## BRIEF:
Reproduce all lines of the listing below in which the word "those" occurs.

## INPUT DATA:
________________________

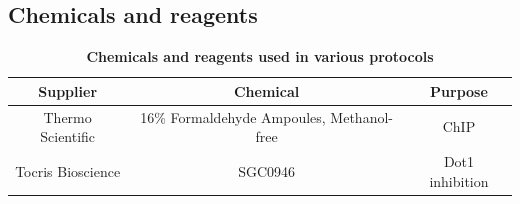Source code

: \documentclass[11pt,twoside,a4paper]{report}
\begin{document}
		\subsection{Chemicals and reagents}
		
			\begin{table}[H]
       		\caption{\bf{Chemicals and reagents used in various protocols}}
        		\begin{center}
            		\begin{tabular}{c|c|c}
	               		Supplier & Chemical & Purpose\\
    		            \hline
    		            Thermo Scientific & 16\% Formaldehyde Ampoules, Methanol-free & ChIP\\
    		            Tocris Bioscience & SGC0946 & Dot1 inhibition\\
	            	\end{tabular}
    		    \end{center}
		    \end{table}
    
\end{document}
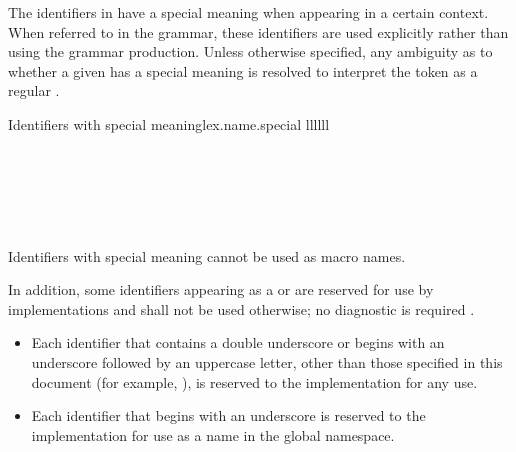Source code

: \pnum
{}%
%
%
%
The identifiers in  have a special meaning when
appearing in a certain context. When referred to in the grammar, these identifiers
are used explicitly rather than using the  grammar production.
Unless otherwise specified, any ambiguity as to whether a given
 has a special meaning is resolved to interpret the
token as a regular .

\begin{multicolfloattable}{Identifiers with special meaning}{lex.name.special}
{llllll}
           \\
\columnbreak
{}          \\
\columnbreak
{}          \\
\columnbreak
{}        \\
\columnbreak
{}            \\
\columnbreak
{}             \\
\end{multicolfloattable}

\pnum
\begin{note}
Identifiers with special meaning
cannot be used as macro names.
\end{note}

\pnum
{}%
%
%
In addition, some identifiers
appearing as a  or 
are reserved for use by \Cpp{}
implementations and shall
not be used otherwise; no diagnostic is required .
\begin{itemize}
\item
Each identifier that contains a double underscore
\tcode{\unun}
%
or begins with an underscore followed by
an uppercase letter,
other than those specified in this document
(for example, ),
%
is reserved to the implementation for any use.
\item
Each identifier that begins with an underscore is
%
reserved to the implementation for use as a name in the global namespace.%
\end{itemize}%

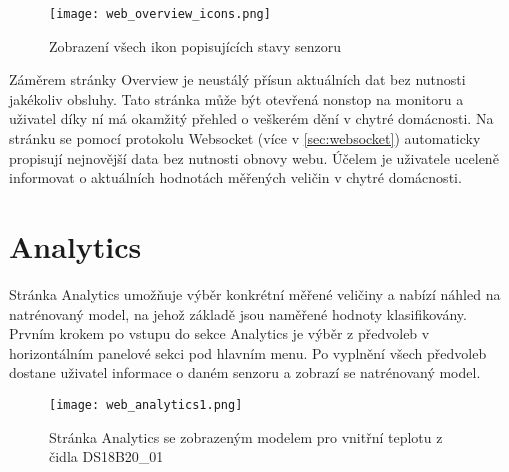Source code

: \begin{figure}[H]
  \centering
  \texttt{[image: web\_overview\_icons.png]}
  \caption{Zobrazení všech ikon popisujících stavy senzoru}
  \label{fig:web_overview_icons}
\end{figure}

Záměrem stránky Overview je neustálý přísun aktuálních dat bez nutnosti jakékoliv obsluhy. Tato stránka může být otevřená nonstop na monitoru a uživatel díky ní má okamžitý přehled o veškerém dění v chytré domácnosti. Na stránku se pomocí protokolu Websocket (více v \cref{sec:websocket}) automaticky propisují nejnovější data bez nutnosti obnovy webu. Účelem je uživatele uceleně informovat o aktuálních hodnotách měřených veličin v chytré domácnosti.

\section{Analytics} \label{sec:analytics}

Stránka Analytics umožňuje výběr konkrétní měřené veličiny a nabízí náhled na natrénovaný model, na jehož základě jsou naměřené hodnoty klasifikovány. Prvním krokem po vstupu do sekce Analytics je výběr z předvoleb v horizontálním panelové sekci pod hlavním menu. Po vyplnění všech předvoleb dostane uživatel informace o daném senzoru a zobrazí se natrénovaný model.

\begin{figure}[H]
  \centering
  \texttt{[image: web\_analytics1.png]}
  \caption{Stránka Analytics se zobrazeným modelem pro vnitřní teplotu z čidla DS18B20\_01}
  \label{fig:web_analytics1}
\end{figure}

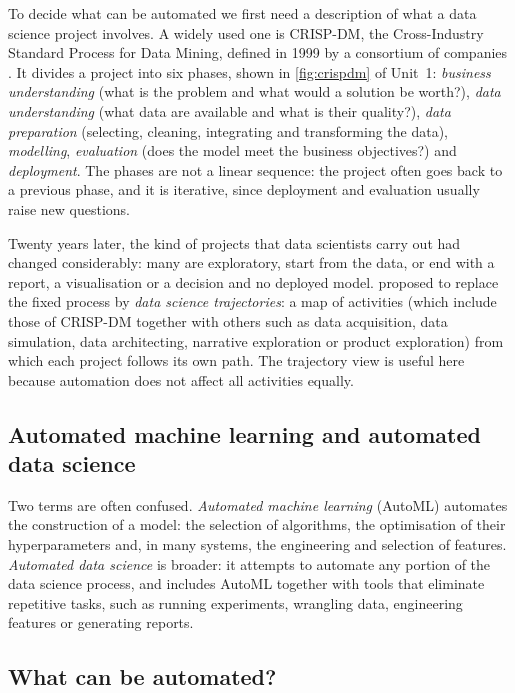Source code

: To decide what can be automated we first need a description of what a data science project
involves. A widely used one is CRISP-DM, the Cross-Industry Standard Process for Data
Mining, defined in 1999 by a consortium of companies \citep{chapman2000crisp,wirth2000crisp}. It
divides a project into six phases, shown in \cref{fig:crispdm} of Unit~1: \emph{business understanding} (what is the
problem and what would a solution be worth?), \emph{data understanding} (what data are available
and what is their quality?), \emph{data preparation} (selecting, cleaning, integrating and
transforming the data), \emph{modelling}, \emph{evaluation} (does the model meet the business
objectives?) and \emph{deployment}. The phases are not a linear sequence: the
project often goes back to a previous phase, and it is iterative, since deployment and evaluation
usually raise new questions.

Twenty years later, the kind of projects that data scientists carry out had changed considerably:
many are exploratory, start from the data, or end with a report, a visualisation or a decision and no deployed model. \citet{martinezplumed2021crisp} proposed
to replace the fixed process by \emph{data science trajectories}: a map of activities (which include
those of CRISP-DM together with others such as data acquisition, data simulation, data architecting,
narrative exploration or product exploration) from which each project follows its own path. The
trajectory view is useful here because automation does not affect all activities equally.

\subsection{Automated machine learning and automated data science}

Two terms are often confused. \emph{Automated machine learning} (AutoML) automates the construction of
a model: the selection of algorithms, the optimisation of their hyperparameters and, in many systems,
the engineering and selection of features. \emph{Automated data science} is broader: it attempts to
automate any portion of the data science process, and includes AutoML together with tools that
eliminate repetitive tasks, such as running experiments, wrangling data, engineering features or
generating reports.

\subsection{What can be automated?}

________________________

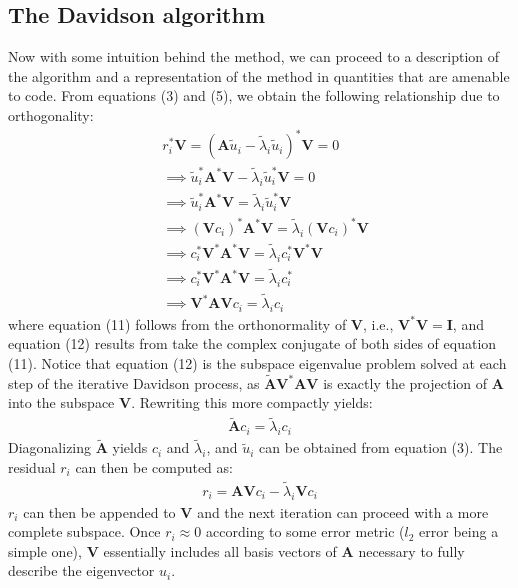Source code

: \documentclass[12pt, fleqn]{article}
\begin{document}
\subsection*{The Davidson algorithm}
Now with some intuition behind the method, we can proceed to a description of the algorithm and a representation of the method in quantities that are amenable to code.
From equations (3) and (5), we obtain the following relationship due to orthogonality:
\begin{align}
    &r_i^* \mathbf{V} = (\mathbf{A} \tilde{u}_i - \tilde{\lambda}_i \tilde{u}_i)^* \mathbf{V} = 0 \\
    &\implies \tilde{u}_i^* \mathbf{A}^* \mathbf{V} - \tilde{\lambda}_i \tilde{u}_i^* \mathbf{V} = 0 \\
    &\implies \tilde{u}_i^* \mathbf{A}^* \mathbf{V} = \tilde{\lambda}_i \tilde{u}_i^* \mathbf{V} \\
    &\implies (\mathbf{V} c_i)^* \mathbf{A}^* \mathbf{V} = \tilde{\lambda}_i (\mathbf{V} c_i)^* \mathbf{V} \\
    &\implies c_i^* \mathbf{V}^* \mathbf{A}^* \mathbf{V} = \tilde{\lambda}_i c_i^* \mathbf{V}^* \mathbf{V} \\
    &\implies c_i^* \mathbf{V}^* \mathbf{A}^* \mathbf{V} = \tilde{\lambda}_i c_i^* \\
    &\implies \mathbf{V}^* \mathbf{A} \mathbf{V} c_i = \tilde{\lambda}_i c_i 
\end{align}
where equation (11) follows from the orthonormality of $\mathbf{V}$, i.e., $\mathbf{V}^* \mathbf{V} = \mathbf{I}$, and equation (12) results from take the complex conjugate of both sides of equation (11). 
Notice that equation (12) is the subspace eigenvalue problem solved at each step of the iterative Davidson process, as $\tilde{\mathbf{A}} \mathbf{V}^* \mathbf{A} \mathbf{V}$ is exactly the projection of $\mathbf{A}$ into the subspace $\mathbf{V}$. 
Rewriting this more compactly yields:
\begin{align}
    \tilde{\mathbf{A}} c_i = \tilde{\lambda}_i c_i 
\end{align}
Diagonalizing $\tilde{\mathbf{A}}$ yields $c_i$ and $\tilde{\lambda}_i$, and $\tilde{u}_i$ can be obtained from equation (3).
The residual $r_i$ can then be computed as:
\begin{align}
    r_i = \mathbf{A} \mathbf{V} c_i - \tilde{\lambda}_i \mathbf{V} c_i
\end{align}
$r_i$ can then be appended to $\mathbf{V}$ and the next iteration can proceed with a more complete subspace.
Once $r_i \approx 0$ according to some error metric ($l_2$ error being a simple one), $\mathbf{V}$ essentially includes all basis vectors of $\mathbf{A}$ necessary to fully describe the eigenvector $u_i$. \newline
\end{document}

________________________

## FINISHED EXERCISE:
other than those specified in this document
those of CRISP-DM together with others such as data acquisition, data simulation, data architecting,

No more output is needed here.